First, the success or failure of the U.S. war in Iran should be judged by whether American interests are better off afterward. It’s unclear whether regime change will be achievable; for the sake of the Iranian people, I hope it will be. For the U.S., though, whenever this is resolved, the question to evaluate is not whether America “won,” but whether American economic and security interests are improved from where they were in late-February. I won’t speculate on what that might mean, but between severely weakening the most active sponsor of terror in the world, becoming further entrenched as the world’s leading energy superpower, deepening security relationships with Saudi Arabia and the UAE, and potentially gaining leverage over imports that China needs for its own survival, there are a number of benefits within sight.

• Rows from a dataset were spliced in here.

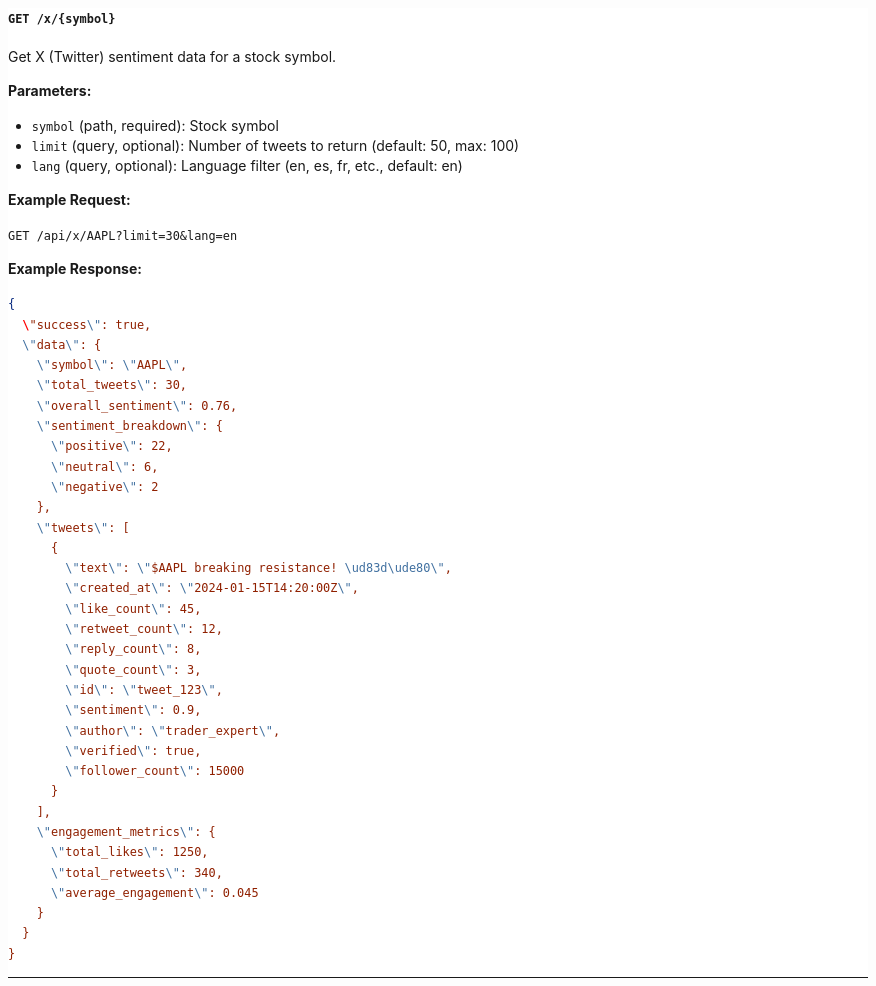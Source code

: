 #### `GET /x/{symbol}`

Get X (Twitter) sentiment data for a stock symbol.

**Parameters:**

- `symbol` (path, required): Stock symbol
- `limit` (query, optional): Number of tweets to return (default: 50, max: 100)
- `lang` (query, optional): Language filter (en, es, fr, etc., default: en)

**Example Request:**

```http
GET /api/x/AAPL?limit=30&lang=en
```

**Example Response:**

```json
{
  \"success\": true,
  \"data\": {
    \"symbol\": \"AAPL\",
    \"total_tweets\": 30,
    \"overall_sentiment\": 0.76,
    \"sentiment_breakdown\": {
      \"positive\": 22,
      \"neutral\": 6,
      \"negative\": 2
    },
    \"tweets\": [
      {
        \"text\": \"$AAPL breaking resistance! \ud83d\ude80\",
        \"created_at\": \"2024-01-15T14:20:00Z\",
        \"like_count\": 45,
        \"retweet_count\": 12,
        \"reply_count\": 8,
        \"quote_count\": 3,
        \"id\": \"tweet_123\",
        \"sentiment\": 0.9,
        \"author\": \"trader_expert\",
        \"verified\": true,
        \"follower_count\": 15000
      }
    ],
    \"engagement_metrics\": {
      \"total_likes\": 1250,
      \"total_retweets\": 340,
      \"average_engagement\": 0.045
    }
  }
}
```

---
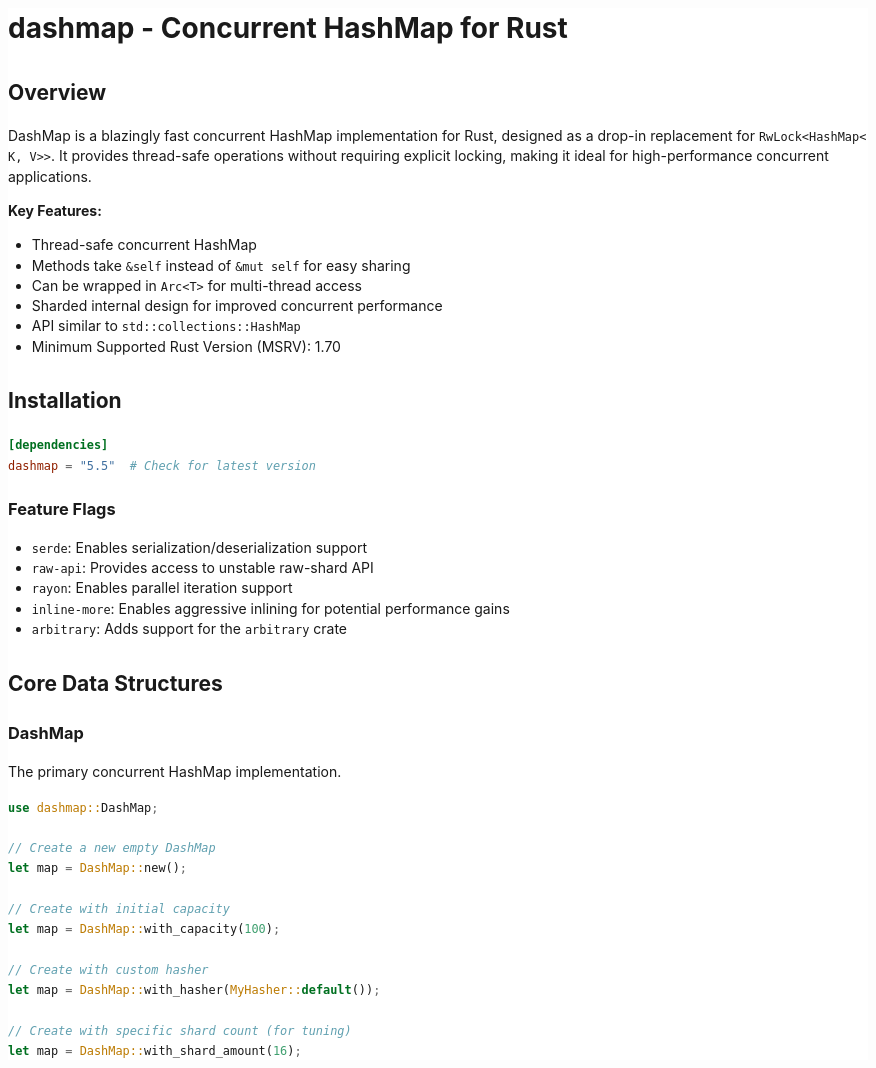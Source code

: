# dashmap - Concurrent HashMap for Rust

## Overview

DashMap is a blazingly fast concurrent HashMap implementation for Rust, designed as a drop-in replacement for `RwLock<HashMap<K, V>>`. It provides thread-safe operations without requiring explicit locking, making it ideal for high-performance concurrent applications.

**Key Features:**
- Thread-safe concurrent HashMap
- Methods take `&self` instead of `&mut self` for easy sharing
- Can be wrapped in `Arc<T>` for multi-thread access
- Sharded internal design for improved concurrent performance
- API similar to `std::collections::HashMap`
- Minimum Supported Rust Version (MSRV): 1.70

## Installation

```toml
[dependencies]
dashmap = "5.5"  # Check for latest version
```

### Feature Flags

- `serde`: Enables serialization/deserialization support
- `raw-api`: Provides access to unstable raw-shard API
- `rayon`: Enables parallel iteration support
- `inline-more`: Enables aggressive inlining for potential performance gains
- `arbitrary`: Adds support for the `arbitrary` crate

## Core Data Structures

### DashMap

The primary concurrent HashMap implementation.

```rust
use dashmap::DashMap;

// Create a new empty DashMap
let map = DashMap::new();

// Create with initial capacity
let map = DashMap::with_capacity(100);

// Create with custom hasher
let map = DashMap::with_hasher(MyHasher::default());

// Create with specific shard count (for tuning)
let map = DashMap::with_shard_amount(16);
```
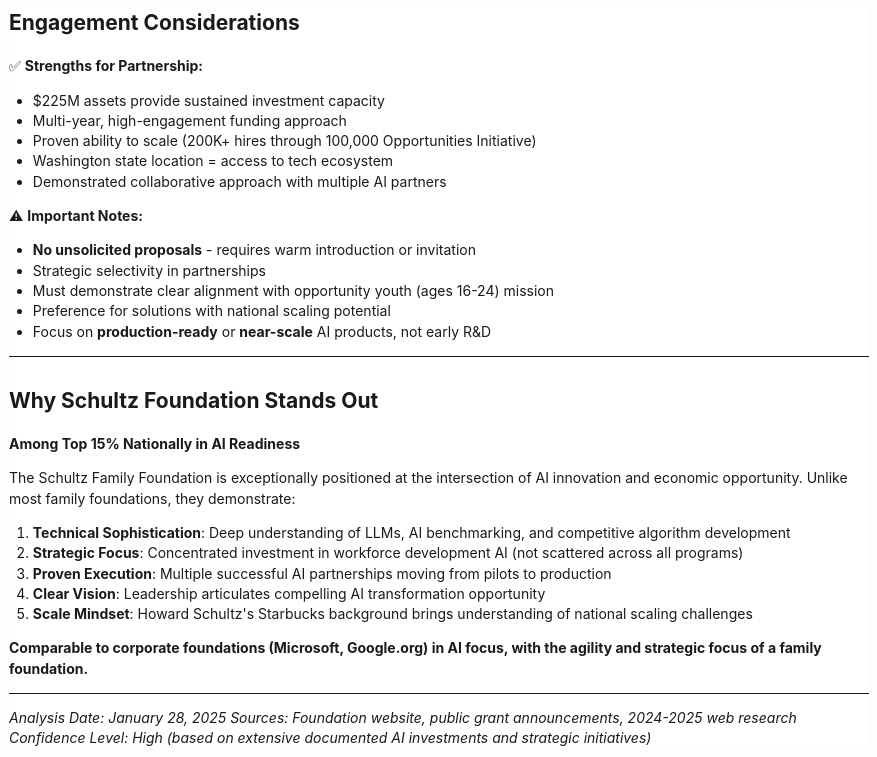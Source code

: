 
## Engagement Considerations

✅ **Strengths for Partnership:**
- $225M assets provide sustained investment capacity
- Multi-year, high-engagement funding approach
- Proven ability to scale (200K+ hires through 100,000 Opportunities Initiative)
- Washington state location = access to tech ecosystem
- Demonstrated collaborative approach with multiple AI partners

⚠️ **Important Notes:**
- **No unsolicited proposals** - requires warm introduction or invitation
- Strategic selectivity in partnerships
- Must demonstrate clear alignment with opportunity youth (ages 16-24) mission
- Preference for solutions with national scaling potential
- Focus on **production-ready** or **near-scale** AI products, not early R&D

---

## Why Schultz Foundation Stands Out

**Among Top 15% Nationally in AI Readiness**

The Schultz Family Foundation is exceptionally positioned at the intersection of AI innovation and economic opportunity. Unlike most family foundations, they demonstrate:

1. **Technical Sophistication**: Deep understanding of LLMs, AI benchmarking, and competitive algorithm development
2. **Strategic Focus**: Concentrated investment in workforce development AI (not scattered across all programs)
3. **Proven Execution**: Multiple successful AI partnerships moving from pilots to production
4. **Clear Vision**: Leadership articulates compelling AI transformation opportunity
5. **Scale Mindset**: Howard Schultz's Starbucks background brings understanding of national scaling challenges

**Comparable to corporate foundations (Microsoft, Google.org) in AI focus, with the agility and strategic focus of a family foundation.**

---

*Analysis Date: January 28, 2025*
*Sources: Foundation website, public grant announcements, 2024-2025 web research*
*Confidence Level: High (based on extensive documented AI investments and strategic initiatives)*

Second, Trump and his administration have their eye on the ball to an extent that his first administration did not. Critics have missed this. The first administration was an utter mess in lots of ways, staffed by political outcasts, and schizophrenic in its execution of practically every strategy it had. By contrast, I’ve been told (by a Democrat!) that today’s White House runs more like a hedge fund than a government, complete with aggressive investments in critical infrastructure, multi-step strategies, contingencies, and lots of competent people. One minor example: while the administration was pilloried for rolling back EV and wind subsidies, it retained and supplemented programs for grid batteries that are very important to the future of grid stability, solar power, and AI power supply; thanks to those Biden policies, the U.S. is now doing quite well in that area. As for Trump, I won’t try to prove this to anyone and I concede that Truth Social is damning evidence to the contrary, but I think the notion that this admin is flying by the seat of Trump’s pants and setting policy on a whim, in Iran or anywhere else, is almost certainly wrong.

Finally, writing as someone who’s only ever voted for Democrats, I can’t stand how much of the modern liberal project is founded on smearing opponents as either stupid, amoral, or both. It’s worth taking seriously the possibility that Trump is neither, and that the net effects of this war will be positive and potentially transformative for U.S. interests in a variety of dimensions. It’s also worth wondering whether demonizing every Trump initiative will ultimately make a Democratic political recovery harder, not easier, and render the entire movement less credible. In any event, no one on the left is asking those questions. A generation of pundits and leaders raised on Jon Stewart and the Iraq War have spent the past month trying to convince themselves and the world that we now have George W. Bush 2.0 in the White House.

That environment produces lots of fun reporting, and there are new, sardonic Trump takedowns every single day. Perhaps one day soon, contemporary Democrats will remember how to offer coherent and serious visions of their own.